Roman Catholic Church in Tamil Nadu, India

St. Antony's Church is a Roman Catholic church situated in Bommidi, Dharmapuri district, Tamil Nadu, India. This church holds great prominence among the Christians, leading to its elevation as a Shrine by the Dharmapuri Diocese.

==History==

The history of Catholicism in Bommidi dates back to the late 19th century. During those days Mallapuram was a village presented next to the Bommidi village, Till now in government village revenue record the Mallapuram name is present. But Bommidi was expanded as town so the Mallapuram became one of an area of Bommidi and this name was no longer used. During the famine years between 1861 and 1864, Rev. Fr. Joseph Trione, a priest from Kovilur, visited Bommidi and provided assistance to the people during the crisis. As a result, nearly 98 individuals in Mallapuram (Bommidi) received baptism. In 1972, François-Jean-Marie Laouënan Bishop Laouënan of Pondicherry Archdiocese reported that there were around 80 Catholics residing in Malappuram. In 1990, a chapel was constructed in Bommidi, which is also mentioned in the Salem Diocese records along with the building of chapels in Seliampatti and Gollapatti between 1899. Until 1930, the Mallapuram Chapel was under the supervision of the Kovilur Parish priest. However, when B.Pallipatti Church was established as a new parish in 1930, the Bommidi Chapel became a substation of B. Pallipatti. The history books also highlight the participation of two Indian freedom fighters named Arokiasami and Rayyappan from Bommidi, the "August Revolution" against British India in 1942. This shows the presence of Catholics in Bommidi.

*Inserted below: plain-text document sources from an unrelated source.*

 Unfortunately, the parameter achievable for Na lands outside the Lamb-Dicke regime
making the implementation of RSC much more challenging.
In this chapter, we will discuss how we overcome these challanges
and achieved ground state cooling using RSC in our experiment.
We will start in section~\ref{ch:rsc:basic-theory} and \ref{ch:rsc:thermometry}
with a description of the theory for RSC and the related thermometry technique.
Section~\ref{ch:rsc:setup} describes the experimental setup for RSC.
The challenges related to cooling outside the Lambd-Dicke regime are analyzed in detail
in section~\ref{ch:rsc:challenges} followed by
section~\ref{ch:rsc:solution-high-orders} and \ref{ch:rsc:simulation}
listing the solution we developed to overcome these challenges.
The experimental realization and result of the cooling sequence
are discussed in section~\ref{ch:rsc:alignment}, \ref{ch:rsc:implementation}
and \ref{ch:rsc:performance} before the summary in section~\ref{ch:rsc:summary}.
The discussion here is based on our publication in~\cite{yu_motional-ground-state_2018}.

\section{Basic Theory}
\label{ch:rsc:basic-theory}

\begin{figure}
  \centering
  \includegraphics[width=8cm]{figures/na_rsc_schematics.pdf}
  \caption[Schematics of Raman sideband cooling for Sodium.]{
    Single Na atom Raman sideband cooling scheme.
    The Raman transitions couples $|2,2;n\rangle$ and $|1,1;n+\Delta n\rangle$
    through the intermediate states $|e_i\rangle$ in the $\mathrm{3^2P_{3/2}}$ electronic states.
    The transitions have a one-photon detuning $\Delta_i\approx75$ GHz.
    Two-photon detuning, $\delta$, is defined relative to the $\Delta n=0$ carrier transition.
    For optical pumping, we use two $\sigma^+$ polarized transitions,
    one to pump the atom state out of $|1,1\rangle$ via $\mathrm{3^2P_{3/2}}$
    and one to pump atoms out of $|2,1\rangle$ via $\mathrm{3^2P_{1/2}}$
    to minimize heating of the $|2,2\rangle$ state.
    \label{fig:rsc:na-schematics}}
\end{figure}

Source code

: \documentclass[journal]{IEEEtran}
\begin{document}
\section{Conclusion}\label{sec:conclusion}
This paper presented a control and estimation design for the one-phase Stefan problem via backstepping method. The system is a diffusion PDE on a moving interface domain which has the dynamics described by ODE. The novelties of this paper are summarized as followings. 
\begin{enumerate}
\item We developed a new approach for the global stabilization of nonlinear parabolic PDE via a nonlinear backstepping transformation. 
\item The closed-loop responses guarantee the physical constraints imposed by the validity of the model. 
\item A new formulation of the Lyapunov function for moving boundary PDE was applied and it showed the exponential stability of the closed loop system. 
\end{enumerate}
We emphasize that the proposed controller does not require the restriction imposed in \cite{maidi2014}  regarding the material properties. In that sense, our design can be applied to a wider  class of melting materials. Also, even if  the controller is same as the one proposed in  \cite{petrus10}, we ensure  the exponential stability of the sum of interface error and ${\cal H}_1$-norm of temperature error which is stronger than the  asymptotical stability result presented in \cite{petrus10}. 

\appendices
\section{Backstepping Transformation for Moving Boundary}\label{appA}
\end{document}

In 1956, during the tenure of B.Pallipatti Parish priest TC Joseph constructed a church in the name St. Antony's and also along with this he constructed a parish house in Bommidi. In 1957 Bommidi became a parish church and Fr. Fernand Antonin Legion MEP, who became the first parish priest of Bommidi. As per Salem Diocese records indicate that Bommidi became a parish in 1955, but as per the baptism record shows the parish started in 1957. Later next to the old church 3.25 acres of land were acquired in 1958. Fr. Legion, during his tenure in Attur, he built a Dispensary there, which he later entrusted to the SMMI sisters. Similarly, a Dispensary named St. Teresa's was established in Bommidi, and he requested SMMI sisters to manage it. In response to the priest's request, the SMMI sisters (Salesian Missionaries of Mary Immaculate) arrived in Bommidi on October 15, 1958, to provide their services to the villagers, including primary education for children.

==Church==

In 2001, due to inadequate space of old church, plans were made to construct a new church (present church) in Bommidi under the guidance of parish priest Fr. Adiruban. Groundbreaking for the new church took place on February 4, 2001, then it completed and inaugurated on June 13, 2002, by Bishop Joseph Anthony Irudayaraj of the Dharmapuri Diocese. Additionally, a parish house was built in 2003, and an Oratory of Sermon of Saint Anthony to the Fish was established behind the church. Until 1997, St. Roch Church in K. Morur served as a substation of Bommidi. When the Dharmapuri Diocese was formed from the Salem Diocese, the K. Morur Church was handed over to Kongrapatti Parish. In early 2000s Kalaignar Nagar, a housing colony was formed by government this causes many catholic settlements happened in this area with the help of government a land was acquired for the church and Periyanayagi Madha Church was built and became a substation church of Bommidi Parish.